This paper propose a method to identify the motor parameters and improve input voltage error which affect the low speed position error of the back-emf(back electromotive force) based sensorless algorithm and to secure the operation reliability and stability even in the case where the load fluctuation is severe and the start and low speed operation frequently occurs. In the model-based observer used in this paper, stator resistance, inductance, and input voltage are particularly influential factors on low speed performance. Stator resistance can cause resistance value fluctuation which may occur in mass production process, and fluctuation of resistance value due to heat generated during operation. The inductance is influenced by the fluctuation due to the manufacturing dispersion and at a low speed where the change of the current is severe. In order to find stator resistance and inductance which have different initial values and fluctuate during operation and have a large influence on sensorless performance at low speed, they are commonly measured through 2-point calculation method by 2-step align current injection. The effect of voltage error is minimized by offsetting the voltage error.
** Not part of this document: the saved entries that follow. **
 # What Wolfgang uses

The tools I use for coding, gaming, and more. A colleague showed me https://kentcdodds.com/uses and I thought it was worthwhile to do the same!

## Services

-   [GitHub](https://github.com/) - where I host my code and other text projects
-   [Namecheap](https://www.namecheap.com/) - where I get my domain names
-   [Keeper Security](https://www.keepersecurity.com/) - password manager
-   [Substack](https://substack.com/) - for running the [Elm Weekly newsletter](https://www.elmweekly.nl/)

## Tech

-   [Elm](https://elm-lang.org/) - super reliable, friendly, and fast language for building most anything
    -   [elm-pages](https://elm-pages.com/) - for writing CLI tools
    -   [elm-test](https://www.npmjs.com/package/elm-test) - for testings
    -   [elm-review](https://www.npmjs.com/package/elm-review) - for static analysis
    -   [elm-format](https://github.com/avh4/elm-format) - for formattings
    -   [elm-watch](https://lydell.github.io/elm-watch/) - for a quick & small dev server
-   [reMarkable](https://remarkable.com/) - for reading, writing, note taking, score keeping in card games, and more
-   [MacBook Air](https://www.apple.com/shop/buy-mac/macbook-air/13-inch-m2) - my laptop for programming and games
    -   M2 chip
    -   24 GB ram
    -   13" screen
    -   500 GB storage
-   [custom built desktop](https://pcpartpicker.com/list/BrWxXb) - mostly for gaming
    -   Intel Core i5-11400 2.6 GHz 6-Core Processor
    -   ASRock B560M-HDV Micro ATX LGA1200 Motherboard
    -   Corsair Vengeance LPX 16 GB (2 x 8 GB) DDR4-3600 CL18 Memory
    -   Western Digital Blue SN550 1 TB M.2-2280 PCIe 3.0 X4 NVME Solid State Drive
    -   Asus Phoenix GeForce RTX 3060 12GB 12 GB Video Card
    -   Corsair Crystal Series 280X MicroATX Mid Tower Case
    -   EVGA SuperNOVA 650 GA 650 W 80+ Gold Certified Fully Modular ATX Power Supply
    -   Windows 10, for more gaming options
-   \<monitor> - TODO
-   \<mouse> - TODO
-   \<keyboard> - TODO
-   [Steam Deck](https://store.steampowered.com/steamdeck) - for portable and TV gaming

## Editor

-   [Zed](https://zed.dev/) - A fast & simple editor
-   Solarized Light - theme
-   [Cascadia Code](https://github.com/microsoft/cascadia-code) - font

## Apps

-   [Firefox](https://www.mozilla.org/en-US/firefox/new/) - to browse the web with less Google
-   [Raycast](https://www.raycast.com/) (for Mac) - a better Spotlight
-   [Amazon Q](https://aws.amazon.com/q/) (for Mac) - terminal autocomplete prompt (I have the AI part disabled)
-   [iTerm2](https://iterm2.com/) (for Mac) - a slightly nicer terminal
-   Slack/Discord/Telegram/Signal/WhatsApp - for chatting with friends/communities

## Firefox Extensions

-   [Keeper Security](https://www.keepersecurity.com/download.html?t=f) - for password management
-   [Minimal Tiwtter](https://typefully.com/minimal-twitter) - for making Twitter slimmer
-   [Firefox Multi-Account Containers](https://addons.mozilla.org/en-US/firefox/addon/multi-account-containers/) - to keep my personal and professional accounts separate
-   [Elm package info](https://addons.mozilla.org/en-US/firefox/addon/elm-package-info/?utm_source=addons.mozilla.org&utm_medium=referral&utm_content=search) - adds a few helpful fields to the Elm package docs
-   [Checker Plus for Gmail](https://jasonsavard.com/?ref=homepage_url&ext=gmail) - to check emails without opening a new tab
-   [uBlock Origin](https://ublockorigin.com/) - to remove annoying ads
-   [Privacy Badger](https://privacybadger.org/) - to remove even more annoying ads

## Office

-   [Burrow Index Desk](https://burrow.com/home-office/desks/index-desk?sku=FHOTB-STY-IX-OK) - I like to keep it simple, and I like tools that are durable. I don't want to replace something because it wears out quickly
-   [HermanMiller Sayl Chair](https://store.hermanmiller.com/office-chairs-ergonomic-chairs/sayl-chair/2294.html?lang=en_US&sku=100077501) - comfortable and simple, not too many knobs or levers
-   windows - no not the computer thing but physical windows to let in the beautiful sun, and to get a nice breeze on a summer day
In addition, when the command voltage is used, it is difficult to estimate the back-emf due to the relatively large distortion voltage due to the dead time and the voltage drop of the power device. In this paper, we propose a simple circuit and method to detect the voltage by measuring the PWM(Pulse Width Modulation) pulse width and compensate the voltage drop of the power device with the table, thereby minimizing the position error due to the exact estimation of the back-emf at low speed. The suitability of the proposed algorithm is verified through experiment.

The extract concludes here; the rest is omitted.